- EXERCISE -
Look through the records below for the line with "Blue, 1 là Green). Lưu ảnh.". Return that line and each one after it up to and including the line with "(255). Chuyển ngược lại BGR và lưu.", exactly.

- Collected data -

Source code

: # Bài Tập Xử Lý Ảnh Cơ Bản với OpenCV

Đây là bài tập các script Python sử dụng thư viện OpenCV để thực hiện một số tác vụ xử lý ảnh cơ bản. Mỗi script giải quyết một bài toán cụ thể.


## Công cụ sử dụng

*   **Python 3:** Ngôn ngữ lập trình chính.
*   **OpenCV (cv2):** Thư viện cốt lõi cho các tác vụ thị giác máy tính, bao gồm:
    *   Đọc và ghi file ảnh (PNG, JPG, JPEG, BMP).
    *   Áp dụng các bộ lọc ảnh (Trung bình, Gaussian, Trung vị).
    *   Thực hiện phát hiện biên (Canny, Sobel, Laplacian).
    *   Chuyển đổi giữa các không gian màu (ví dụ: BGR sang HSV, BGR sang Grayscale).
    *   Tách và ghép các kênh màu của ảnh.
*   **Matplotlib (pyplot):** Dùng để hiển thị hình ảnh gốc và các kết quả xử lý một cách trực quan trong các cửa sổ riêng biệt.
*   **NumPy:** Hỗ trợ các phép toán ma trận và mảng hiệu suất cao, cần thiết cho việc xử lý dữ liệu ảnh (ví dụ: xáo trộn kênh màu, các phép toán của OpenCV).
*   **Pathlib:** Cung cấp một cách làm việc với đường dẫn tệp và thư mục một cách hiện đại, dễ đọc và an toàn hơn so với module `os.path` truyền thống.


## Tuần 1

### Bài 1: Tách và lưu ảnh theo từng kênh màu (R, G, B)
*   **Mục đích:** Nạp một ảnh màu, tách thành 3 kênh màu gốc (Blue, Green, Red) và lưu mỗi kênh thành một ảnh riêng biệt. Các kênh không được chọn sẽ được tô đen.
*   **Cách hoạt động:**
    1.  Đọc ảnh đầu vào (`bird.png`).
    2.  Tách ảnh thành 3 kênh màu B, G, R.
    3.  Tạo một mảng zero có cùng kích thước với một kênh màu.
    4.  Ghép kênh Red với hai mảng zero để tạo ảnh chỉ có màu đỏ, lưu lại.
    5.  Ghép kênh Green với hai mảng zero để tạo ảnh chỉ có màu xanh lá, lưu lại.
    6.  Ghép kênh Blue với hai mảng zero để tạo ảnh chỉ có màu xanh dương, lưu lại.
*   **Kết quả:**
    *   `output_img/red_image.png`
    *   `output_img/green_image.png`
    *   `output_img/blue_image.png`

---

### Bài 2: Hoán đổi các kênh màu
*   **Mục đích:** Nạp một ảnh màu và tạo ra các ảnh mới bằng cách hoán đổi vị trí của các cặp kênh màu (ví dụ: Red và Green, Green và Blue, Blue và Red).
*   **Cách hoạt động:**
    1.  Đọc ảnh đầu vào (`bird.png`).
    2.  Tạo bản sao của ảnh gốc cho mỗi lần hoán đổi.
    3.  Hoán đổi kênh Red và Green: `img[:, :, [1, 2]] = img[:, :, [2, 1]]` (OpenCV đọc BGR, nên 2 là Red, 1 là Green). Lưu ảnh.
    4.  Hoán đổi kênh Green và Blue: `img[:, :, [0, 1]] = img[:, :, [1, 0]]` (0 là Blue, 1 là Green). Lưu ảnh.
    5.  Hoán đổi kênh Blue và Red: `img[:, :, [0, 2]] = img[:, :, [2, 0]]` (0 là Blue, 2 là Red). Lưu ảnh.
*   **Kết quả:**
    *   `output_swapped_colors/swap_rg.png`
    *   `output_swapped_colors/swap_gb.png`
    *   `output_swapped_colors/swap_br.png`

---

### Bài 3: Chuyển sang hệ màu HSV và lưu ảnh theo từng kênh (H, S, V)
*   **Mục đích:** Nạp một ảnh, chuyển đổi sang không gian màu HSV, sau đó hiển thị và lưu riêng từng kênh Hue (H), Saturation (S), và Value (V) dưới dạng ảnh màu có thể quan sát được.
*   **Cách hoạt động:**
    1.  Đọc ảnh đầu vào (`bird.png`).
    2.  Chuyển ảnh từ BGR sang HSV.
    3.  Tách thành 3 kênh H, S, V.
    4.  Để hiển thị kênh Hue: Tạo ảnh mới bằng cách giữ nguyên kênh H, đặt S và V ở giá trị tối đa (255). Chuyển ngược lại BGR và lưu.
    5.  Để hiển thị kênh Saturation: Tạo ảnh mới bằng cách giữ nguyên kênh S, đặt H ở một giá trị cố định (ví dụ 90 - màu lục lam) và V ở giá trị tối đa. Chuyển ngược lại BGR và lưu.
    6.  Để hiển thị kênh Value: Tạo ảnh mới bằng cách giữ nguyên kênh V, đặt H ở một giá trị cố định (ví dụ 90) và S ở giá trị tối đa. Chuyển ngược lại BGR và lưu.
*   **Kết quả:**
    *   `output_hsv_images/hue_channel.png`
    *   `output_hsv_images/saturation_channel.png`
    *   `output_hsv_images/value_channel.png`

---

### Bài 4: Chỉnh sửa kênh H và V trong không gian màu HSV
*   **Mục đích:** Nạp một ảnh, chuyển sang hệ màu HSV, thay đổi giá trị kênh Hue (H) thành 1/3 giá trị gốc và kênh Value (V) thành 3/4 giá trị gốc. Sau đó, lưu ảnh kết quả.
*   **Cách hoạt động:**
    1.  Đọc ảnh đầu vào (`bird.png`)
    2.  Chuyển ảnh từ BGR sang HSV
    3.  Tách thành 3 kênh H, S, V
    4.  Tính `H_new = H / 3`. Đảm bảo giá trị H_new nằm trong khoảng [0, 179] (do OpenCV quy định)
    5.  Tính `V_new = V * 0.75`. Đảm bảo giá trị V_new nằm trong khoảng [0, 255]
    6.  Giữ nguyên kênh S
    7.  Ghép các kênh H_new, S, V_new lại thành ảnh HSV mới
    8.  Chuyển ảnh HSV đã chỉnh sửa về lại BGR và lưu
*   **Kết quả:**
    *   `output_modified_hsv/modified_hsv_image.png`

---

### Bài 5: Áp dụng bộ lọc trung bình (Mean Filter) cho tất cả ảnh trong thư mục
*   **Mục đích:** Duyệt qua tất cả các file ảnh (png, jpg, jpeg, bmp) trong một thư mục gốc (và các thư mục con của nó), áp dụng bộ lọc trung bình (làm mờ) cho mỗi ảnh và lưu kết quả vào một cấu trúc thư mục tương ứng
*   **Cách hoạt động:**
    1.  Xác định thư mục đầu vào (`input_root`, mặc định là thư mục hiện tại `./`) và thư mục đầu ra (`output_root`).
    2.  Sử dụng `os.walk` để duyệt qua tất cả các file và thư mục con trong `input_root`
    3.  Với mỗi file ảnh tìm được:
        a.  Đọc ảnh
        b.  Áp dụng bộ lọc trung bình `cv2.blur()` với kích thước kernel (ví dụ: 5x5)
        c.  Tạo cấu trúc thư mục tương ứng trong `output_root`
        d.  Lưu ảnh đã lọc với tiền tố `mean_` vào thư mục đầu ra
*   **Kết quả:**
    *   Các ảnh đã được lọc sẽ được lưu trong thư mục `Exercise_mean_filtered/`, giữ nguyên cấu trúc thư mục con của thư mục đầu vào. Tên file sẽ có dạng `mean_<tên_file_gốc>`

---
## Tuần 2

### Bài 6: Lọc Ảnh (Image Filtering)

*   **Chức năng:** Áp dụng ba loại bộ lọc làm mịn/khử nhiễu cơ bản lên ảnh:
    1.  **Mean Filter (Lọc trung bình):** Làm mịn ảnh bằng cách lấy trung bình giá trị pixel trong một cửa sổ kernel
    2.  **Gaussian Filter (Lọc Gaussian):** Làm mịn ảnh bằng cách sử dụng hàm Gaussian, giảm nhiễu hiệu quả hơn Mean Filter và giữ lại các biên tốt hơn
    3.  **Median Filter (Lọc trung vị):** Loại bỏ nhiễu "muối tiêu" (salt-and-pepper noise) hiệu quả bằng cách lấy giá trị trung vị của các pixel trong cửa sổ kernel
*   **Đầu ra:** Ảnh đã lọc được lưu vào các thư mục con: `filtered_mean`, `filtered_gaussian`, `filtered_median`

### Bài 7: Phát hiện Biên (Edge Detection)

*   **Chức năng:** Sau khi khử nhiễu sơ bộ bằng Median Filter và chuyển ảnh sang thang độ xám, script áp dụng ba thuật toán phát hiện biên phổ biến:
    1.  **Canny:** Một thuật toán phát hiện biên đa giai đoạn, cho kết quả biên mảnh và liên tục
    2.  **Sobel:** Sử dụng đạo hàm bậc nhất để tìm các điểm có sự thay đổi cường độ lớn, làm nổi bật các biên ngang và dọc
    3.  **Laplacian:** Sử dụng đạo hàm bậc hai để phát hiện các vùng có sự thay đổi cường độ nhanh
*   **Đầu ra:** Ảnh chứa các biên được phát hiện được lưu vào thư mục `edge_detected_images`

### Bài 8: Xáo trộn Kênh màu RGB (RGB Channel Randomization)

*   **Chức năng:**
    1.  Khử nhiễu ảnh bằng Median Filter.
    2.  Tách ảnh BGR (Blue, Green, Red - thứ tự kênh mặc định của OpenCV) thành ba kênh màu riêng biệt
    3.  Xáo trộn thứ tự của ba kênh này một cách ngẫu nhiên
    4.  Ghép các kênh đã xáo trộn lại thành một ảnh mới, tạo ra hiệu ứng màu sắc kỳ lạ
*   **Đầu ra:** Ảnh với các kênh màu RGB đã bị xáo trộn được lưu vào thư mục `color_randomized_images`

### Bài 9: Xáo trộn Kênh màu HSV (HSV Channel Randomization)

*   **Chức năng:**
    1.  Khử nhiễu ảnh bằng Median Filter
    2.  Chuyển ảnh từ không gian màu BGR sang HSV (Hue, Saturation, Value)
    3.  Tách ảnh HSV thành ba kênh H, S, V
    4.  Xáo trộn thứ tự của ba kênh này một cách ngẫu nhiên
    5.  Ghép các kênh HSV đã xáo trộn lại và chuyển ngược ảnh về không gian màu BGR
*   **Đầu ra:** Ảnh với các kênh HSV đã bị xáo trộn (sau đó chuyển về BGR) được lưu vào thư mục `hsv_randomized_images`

- SOLUTION TO THE PROBLEM -
    4.  Hoán đổi kênh Green và Blue: `img[:, :, [0, 1]] = img[:, :, [1, 0]]` (0 là Blue, 1 là Green). Lưu ảnh.
    5.  Hoán đổi kênh Blue và Red: `img[:, :, [0, 2]] = img[:, :, [2, 0]]` (0 là Blue, 2 là Red). Lưu ảnh.
*   **Kết quả:**
    *   `output_swapped_colors/swap_rg.png`
    *   `output_swapped_colors/swap_gb.png`
    *   `output_swapped_colors/swap_br.png`

---

### Bài 3: Chuyển sang hệ màu HSV và lưu ảnh theo từng kênh (H, S, V)
*   **Mục đích:** Nạp một ảnh, chuyển đổi sang không gian màu HSV, sau đó hiển thị và lưu riêng từng kênh Hue (H), Saturation (S), và Value (V) dưới dạng ảnh màu có thể quan sát được.
*   **Cách hoạt động:**
    1.  Đọc ảnh đầu vào (`bird.png`).
    2.  Chuyển ảnh từ BGR sang HSV.
    3.  Tách thành 3 kênh H, S, V.
    4.  Để hiển thị kênh Hue: Tạo ảnh mới bằng cách giữ nguyên kênh H, đặt S và V ở giá trị tối đa (255). Chuyển ngược lại BGR và lưu.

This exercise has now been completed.